Mobile Marketing Tips


Though they say nothing moves faster than light, it could be argued that if anything comes even remotely close to recreating its pace, advances in technology would be it. In the space of just a few decades we’ve moved from the invention of the telephone, the first television broadcast to the first dial up connection made in 1965, all with one simple aim in mind – to communicate.


But of all these communication methods over the years, perhaps none have been as successful as the mobile phone in connecting people regardless of location. From a business standpoint, this is important. To develop key marketing strategies, we need to understand how our competitors are interacting with our potential customers and learn what digital platforms our customers seek out when they are online.


Mobile Marketing


It’s now thought that most digital media time is spent using mobile internet rather than logging in to a desktop (Marketing Land, 2016). This comes as no surprise when we consider that Ofcom has stated 93% of the UK population owns a mobile phone (Internet Retailing, 2017), so ensuring that our digital game is strong – particularly in mobile marketing is vital to develop long-term relationships with our audience.  

A few years ago

It’s amazing to think that just a few years ago the mobile phone was nothing more than untapped marketing potential waiting to happen. Sure, savvy companies were beginning to realize the importance of contacting their customers on the go through phone calls, but they would still have to rely heavily on leads gained from traditional marketing techniques to target these people. But change was on the horizon. On 11th July, 2008 Apple released the iPhone 3G (App store, 2017) allowing customers the real possibility of information at their fingertips. Mobile web became the thing that every discerning customer wanted.

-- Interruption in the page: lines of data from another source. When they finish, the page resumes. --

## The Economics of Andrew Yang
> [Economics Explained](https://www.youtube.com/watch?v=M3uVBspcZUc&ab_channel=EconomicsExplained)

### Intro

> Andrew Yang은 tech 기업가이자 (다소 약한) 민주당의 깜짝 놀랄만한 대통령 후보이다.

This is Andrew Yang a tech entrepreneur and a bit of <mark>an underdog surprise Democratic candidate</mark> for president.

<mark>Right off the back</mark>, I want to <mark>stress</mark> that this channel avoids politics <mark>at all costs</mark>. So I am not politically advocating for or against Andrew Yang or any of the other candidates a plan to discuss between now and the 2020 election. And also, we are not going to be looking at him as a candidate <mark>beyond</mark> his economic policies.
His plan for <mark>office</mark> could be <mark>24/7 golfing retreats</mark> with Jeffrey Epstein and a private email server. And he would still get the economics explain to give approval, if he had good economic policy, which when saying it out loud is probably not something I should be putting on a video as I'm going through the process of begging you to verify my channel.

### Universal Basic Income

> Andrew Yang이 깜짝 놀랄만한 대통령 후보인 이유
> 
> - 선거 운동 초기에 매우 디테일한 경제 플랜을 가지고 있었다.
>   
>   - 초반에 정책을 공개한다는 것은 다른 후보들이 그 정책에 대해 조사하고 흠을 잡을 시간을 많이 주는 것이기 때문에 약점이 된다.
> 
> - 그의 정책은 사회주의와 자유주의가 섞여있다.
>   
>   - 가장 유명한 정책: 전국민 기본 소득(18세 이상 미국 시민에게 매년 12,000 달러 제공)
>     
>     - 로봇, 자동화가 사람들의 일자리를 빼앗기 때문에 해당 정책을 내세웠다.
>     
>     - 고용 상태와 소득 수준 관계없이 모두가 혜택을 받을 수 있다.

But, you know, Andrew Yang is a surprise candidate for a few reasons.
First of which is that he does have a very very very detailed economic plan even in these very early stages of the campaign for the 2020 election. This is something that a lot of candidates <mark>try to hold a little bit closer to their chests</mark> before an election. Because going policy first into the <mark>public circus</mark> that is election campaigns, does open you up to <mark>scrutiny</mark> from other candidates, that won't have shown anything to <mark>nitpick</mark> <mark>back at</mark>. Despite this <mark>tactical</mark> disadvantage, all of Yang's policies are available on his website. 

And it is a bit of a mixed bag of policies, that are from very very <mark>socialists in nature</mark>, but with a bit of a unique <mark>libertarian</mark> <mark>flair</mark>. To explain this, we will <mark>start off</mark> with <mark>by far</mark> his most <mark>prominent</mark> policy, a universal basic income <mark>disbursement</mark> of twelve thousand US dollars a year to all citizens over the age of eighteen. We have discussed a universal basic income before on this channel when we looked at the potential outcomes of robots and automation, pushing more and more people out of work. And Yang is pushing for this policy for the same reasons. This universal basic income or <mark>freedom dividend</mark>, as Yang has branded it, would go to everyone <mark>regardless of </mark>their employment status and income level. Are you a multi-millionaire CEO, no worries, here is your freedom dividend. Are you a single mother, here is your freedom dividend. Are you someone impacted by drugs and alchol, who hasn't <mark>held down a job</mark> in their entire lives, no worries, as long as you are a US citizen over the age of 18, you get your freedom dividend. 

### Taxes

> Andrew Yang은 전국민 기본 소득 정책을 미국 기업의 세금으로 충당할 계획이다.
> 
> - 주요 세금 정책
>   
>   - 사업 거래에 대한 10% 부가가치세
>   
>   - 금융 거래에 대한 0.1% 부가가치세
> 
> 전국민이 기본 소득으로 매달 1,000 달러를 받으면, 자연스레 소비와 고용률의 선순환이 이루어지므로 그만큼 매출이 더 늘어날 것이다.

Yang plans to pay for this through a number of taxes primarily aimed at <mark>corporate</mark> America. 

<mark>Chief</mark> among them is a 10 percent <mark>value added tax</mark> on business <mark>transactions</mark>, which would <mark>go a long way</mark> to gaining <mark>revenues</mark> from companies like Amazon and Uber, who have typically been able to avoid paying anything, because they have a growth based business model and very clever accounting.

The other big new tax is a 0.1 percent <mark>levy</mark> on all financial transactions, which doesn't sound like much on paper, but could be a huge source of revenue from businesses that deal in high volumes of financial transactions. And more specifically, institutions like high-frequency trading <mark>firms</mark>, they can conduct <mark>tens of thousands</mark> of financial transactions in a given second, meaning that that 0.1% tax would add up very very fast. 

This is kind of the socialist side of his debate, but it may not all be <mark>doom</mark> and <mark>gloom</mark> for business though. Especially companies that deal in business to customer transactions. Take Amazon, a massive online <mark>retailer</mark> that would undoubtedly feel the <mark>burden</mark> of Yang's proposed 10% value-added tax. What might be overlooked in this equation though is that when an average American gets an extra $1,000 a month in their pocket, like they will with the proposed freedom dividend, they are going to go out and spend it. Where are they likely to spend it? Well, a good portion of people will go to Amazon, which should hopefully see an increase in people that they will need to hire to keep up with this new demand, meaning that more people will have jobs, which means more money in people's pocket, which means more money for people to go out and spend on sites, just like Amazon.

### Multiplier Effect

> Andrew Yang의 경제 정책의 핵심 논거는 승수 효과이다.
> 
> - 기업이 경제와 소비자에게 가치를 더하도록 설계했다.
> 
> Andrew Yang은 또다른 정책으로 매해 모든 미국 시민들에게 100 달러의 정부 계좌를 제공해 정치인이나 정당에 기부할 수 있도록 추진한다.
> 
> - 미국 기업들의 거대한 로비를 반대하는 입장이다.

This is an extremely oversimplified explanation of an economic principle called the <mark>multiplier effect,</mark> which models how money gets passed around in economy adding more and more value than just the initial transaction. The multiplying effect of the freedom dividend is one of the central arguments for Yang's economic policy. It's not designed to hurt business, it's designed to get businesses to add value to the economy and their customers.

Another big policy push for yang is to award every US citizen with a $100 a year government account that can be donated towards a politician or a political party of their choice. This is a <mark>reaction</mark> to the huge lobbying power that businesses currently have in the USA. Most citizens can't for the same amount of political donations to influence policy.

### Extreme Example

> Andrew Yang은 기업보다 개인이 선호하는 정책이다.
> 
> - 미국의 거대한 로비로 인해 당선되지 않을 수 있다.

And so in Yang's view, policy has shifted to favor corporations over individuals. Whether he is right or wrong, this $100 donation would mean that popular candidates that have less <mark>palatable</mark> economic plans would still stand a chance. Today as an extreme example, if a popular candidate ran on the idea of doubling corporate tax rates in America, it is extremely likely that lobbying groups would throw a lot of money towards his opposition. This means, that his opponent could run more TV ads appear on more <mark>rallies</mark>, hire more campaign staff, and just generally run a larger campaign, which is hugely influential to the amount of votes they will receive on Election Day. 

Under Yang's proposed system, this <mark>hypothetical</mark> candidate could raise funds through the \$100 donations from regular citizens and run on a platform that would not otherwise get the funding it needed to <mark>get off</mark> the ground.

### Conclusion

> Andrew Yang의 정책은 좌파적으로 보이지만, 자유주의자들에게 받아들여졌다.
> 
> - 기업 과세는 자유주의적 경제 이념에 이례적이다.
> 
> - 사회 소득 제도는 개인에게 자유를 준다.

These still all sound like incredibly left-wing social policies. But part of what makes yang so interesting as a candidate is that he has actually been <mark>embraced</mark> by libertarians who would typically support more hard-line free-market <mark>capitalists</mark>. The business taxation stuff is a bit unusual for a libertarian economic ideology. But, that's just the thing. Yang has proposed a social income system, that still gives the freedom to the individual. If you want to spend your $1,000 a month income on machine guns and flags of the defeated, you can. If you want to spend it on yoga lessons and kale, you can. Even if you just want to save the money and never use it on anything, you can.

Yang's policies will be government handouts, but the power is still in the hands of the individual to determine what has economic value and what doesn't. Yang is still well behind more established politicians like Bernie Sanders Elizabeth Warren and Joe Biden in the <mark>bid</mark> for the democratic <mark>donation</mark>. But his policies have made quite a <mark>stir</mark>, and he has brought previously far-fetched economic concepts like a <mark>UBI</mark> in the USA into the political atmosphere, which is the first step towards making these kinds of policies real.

Apple’s iOS app store was launched at the same time, followed by Android’s ‘Android Market’ in October of the same year (later renamed Google Play store). This allowed users to download games and apps, but was very much in its infancy. In March 2009, there were just 2,300 apps available on the Android market (Wikipedia, 2017) and many of these were games or useful tools such as calculators and weather widgets as opposed to apps aimed at customers. Still, the technology was there through the Android software development kit (SDK) and Apple’s equivalent.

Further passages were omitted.